*** THE RECORDS Section Begins ***

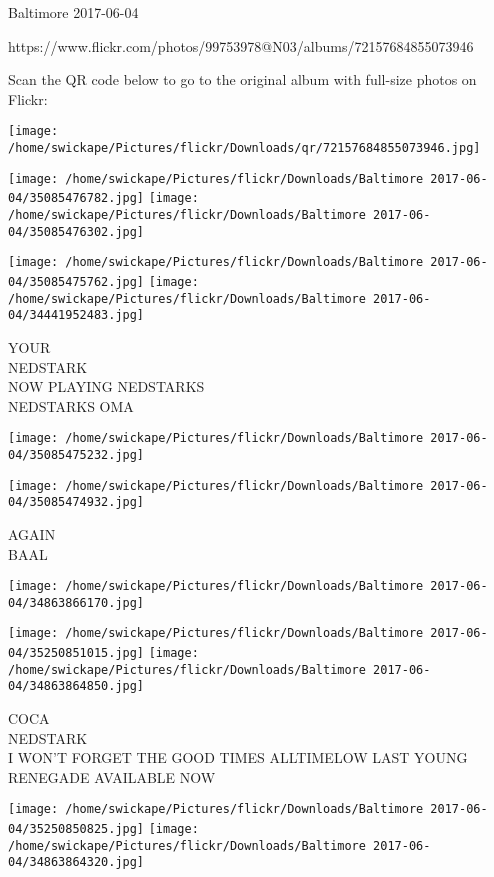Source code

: \documentclass[10pt,letterpaper]{article}
\begin{document}
Baltimore 2017-06-04

https://www.flickr.com/photos/99753978@N03/albums/72157684855073946

Scan the QR code below to go to the original album with full-size photos on Flickr:

\texttt{[image: /home/swickape/Pictures/flickr/Downloads/qr/72157684855073946.jpg]}
\pagebreak

\texttt{[image: /home/swickape/Pictures/flickr/Downloads/Baltimore 2017-06-04/35085476782.jpg]}
\texttt{[image: /home/swickape/Pictures/flickr/Downloads/Baltimore 2017-06-04/35085476302.jpg]}

\texttt{[image: /home/swickape/Pictures/flickr/Downloads/Baltimore 2017-06-04/35085475762.jpg]}
\texttt{[image: /home/swickape/Pictures/flickr/Downloads/Baltimore 2017-06-04/34441952483.jpg]}

YOUR\\
NEDSTARK\\
NOW PLAYING NEDSTARKS\\
NEDSTARKS OMA
\pagebreak

\texttt{[image: /home/swickape/Pictures/flickr/Downloads/Baltimore 2017-06-04/35085475232.jpg]}

\vspace{0.25in}
\texttt{[image: /home/swickape/Pictures/flickr/Downloads/Baltimore 2017-06-04/35085474932.jpg]}

AGAIN\\
BAAL
\pagebreak

\texttt{[image: /home/swickape/Pictures/flickr/Downloads/Baltimore 2017-06-04/34863866170.jpg]}

\vspace{0.25in}
\texttt{[image: /home/swickape/Pictures/flickr/Downloads/Baltimore 2017-06-04/35250851015.jpg]}
\texttt{[image: /home/swickape/Pictures/flickr/Downloads/Baltimore 2017-06-04/34863864850.jpg]}

COCA\\
NEDSTARK\\
I WON'T FORGET THE GOOD TIMES ALLTIMELOW LAST YOUNG RENEGADE AVAILABLE NOW
\pagebreak

\texttt{[image: /home/swickape/Pictures/flickr/Downloads/Baltimore 2017-06-04/35250850825.jpg]}
\texttt{[image: /home/swickape/Pictures/flickr/Downloads/Baltimore 2017-06-04/34863864320.jpg]}
\end{document}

*** THE RECORDS Section Ends ***

## EXERCISE DETAILS
Search the data for the string "Downloads" and copy out every line where it is found.

## ANSWER FOR THE TASK
\texttt{[image: /home/swickape/Pictures/flickr/Downloads/qr/72157684855073946.jpg]}
\texttt{[image: /home/swickape/Pictures/flickr/Downloads/Baltimore 2017-06-04/35085476782.jpg]}
\texttt{[image: /home/swickape/Pictures/flickr/Downloads/Baltimore 2017-06-04/35085476302.jpg]}
\texttt{[image: /home/swickape/Pictures/flickr/Downloads/Baltimore 2017-06-04/35085475762.jpg]}
\texttt{[image: /home/swickape/Pictures/flickr/Downloads/Baltimore 2017-06-04/34441952483.jpg]}
\texttt{[image: /home/swickape/Pictures/flickr/Downloads/Baltimore 2017-06-04/35085475232.jpg]}
\texttt{[image: /home/swickape/Pictures/flickr/Downloads/Baltimore 2017-06-04/35085474932.jpg]}
\texttt{[image: /home/swickape/Pictures/flickr/Downloads/Baltimore 2017-06-04/34863866170.jpg]}
\texttt{[image: /home/swickape/Pictures/flickr/Downloads/Baltimore 2017-06-04/35250851015.jpg]}
\texttt{[image: /home/swickape/Pictures/flickr/Downloads/Baltimore 2017-06-04/34863864850.jpg]}
\texttt{[image: /home/swickape/Pictures/flickr/Downloads/Baltimore 2017-06-04/35250850825.jpg]}
\texttt{[image: /home/swickape/Pictures/flickr/Downloads/Baltimore 2017-06-04/34863864320.jpg]}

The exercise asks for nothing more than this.